Output, exactly as written, the lines below starting at the line containing "All the same, I" and ending at the line containing "O. G.--There is". Drop the pictures and keep both end lines.

(Stored data)
═══

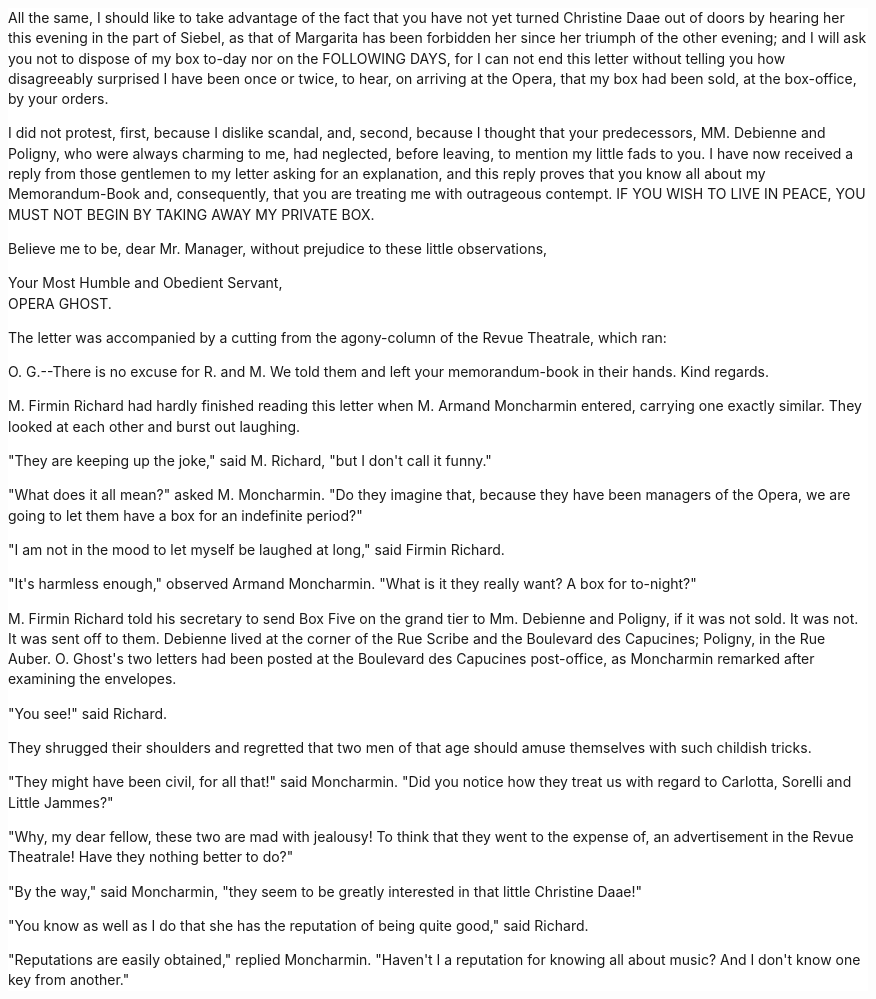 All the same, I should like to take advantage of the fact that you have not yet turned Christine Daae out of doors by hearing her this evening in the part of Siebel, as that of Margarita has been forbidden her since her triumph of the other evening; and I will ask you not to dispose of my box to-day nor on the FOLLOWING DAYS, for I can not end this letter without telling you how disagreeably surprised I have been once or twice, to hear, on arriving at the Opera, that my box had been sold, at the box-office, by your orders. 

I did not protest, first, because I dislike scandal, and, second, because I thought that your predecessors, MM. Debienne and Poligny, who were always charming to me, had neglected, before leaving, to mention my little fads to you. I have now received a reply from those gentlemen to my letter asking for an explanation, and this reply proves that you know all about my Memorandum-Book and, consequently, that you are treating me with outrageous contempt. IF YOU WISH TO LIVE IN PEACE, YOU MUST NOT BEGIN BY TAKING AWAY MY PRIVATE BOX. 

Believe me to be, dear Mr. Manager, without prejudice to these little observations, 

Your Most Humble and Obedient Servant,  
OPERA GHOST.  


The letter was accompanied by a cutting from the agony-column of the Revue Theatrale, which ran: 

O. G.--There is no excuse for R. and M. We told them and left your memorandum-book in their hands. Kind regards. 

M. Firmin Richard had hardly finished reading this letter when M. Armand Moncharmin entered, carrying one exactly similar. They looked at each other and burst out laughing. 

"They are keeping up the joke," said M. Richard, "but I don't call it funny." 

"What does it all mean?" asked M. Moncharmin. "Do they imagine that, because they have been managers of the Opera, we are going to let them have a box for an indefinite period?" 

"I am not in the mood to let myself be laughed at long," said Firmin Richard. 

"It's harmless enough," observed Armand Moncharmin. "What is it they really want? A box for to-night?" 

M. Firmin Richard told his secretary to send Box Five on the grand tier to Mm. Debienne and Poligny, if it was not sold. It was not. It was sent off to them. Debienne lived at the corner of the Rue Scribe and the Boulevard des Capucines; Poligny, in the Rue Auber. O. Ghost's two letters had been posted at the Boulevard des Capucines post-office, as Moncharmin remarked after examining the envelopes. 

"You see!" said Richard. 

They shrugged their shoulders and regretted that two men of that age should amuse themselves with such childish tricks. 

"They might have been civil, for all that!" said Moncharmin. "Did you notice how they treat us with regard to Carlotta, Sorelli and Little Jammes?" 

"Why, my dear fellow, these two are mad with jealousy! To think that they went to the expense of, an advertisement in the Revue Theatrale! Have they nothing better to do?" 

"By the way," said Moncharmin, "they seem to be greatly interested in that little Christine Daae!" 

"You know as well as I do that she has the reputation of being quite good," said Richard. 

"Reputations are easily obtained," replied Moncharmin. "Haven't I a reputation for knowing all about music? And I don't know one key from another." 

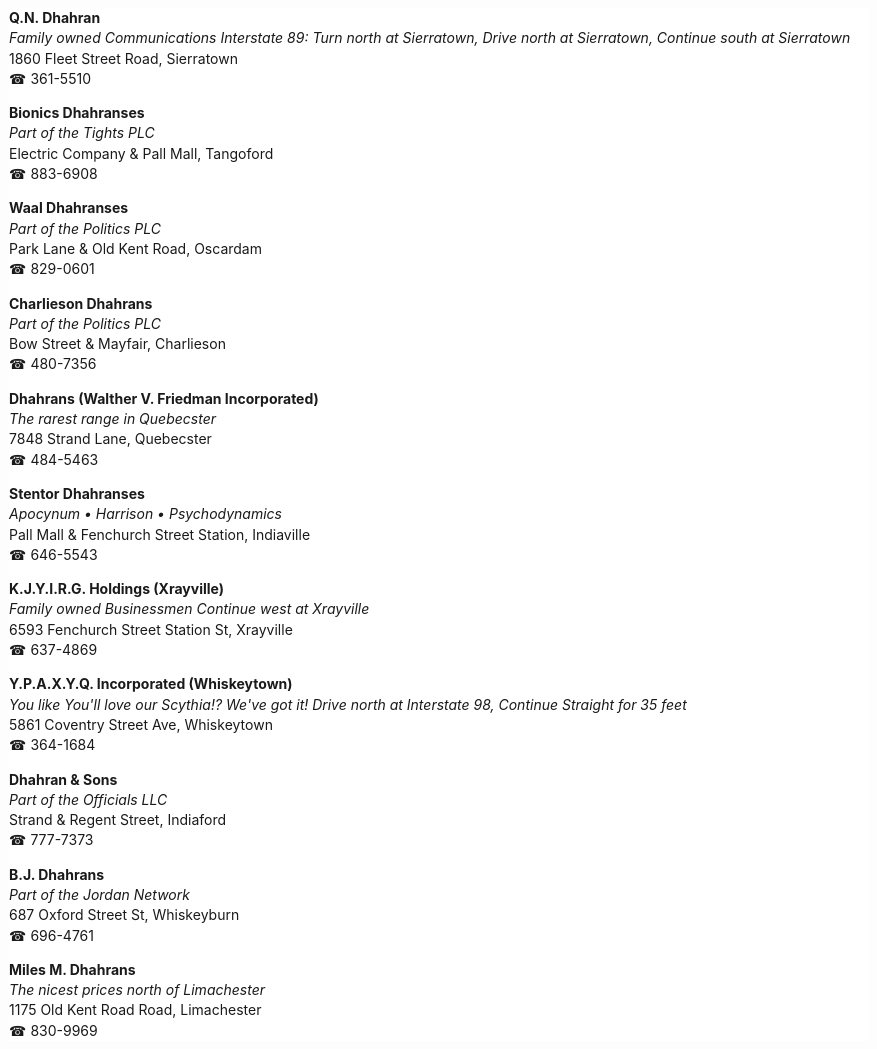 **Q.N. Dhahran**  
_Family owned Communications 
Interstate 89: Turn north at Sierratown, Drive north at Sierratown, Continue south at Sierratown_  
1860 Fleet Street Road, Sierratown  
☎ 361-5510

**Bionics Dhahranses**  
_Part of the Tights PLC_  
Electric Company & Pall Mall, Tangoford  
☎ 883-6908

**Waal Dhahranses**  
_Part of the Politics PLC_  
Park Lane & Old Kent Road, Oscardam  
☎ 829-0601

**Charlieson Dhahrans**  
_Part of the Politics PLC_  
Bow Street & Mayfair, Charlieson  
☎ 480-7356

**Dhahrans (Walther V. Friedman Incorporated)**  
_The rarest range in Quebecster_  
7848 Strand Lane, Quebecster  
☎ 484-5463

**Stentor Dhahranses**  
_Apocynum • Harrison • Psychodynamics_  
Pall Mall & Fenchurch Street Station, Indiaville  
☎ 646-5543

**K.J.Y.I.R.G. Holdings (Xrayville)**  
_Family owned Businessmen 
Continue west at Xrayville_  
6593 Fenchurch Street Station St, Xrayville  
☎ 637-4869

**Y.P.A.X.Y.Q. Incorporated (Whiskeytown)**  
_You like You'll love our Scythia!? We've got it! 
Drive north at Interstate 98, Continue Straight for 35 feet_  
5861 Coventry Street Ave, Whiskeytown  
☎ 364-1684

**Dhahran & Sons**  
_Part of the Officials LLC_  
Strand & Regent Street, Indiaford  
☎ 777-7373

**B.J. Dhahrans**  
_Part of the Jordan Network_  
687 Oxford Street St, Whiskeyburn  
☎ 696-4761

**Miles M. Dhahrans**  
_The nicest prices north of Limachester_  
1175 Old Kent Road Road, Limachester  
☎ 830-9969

═══

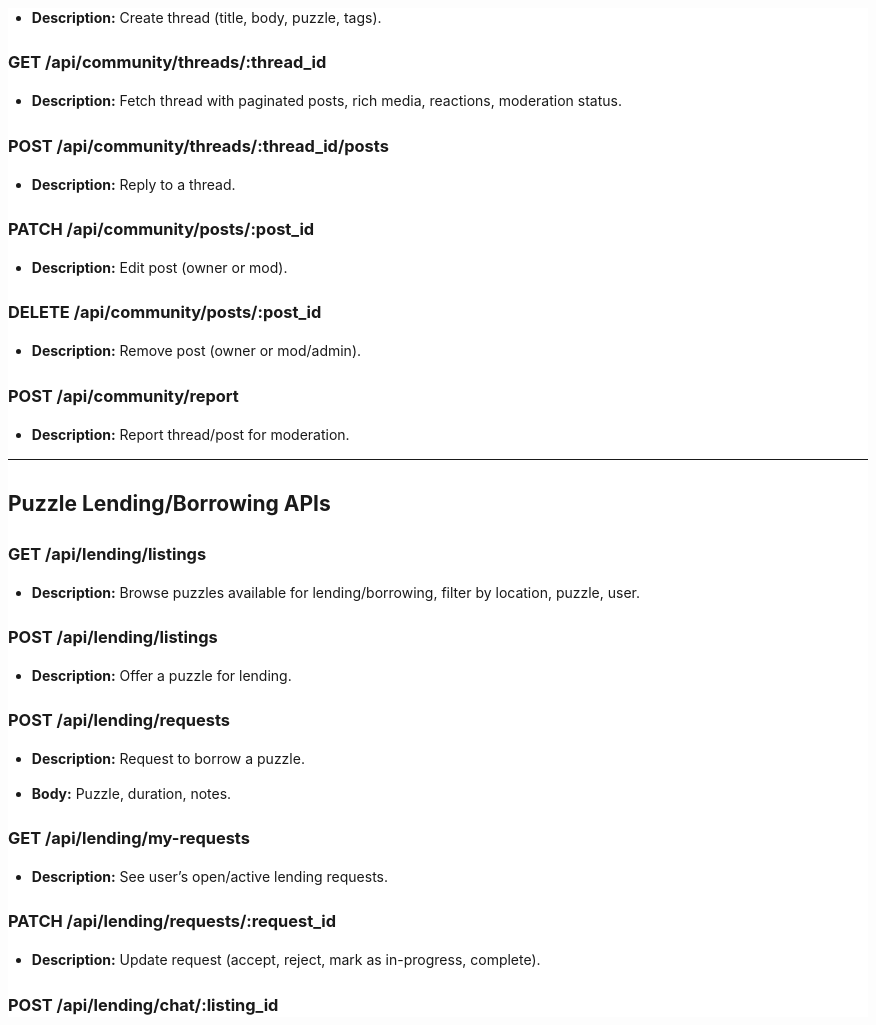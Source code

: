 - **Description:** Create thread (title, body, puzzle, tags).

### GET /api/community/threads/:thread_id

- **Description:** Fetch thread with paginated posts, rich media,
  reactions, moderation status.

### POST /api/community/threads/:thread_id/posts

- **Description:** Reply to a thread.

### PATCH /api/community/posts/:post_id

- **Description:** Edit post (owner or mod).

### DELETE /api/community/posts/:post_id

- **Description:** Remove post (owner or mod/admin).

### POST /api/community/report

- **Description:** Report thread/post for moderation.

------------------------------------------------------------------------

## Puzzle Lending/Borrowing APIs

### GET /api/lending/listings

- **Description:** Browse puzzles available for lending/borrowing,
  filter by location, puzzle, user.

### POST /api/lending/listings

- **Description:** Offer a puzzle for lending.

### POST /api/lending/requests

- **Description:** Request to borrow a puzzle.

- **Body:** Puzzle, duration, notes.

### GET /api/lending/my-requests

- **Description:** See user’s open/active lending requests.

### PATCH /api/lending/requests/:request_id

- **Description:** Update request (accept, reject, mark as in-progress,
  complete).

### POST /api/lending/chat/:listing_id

═══

**RESULT FOR THIS TASK:**
 All the same, I should like to take advantage of the fact that you have not yet turned Christine Daae out of doors by hearing her this evening in the part of Siebel, as that of Margarita has been forbidden her since her triumph of the other evening; and I will ask you not to dispose of my box to-day nor on the FOLLOWING DAYS, for I can not end this letter without telling you how disagreeably surprised I have been once or twice, to hear, on arriving at the Opera, that my box had been sold, at the box-office, by your orders. 

I did not protest, first, because I dislike scandal, and, second, because I thought that your predecessors, MM. Debienne and Poligny, who were always charming to me, had neglected, before leaving, to mention my little fads to you. I have now received a reply from those gentlemen to my letter asking for an explanation, and this reply proves that you know all about my Memorandum-Book and, consequently, that you are treating me with outrageous contempt. IF YOU WISH TO LIVE IN PEACE, YOU MUST NOT BEGIN BY TAKING AWAY MY PRIVATE BOX. 

Believe me to be, dear Mr. Manager, without prejudice to these little observations, 

Your Most Humble and Obedient Servant,  
OPERA GHOST.  


The letter was accompanied by a cutting from the agony-column of the Revue Theatrale, which ran: 

O. G.--There is no excuse for R. and M. We told them and left your memorandum-book in their hands. Kind regards. 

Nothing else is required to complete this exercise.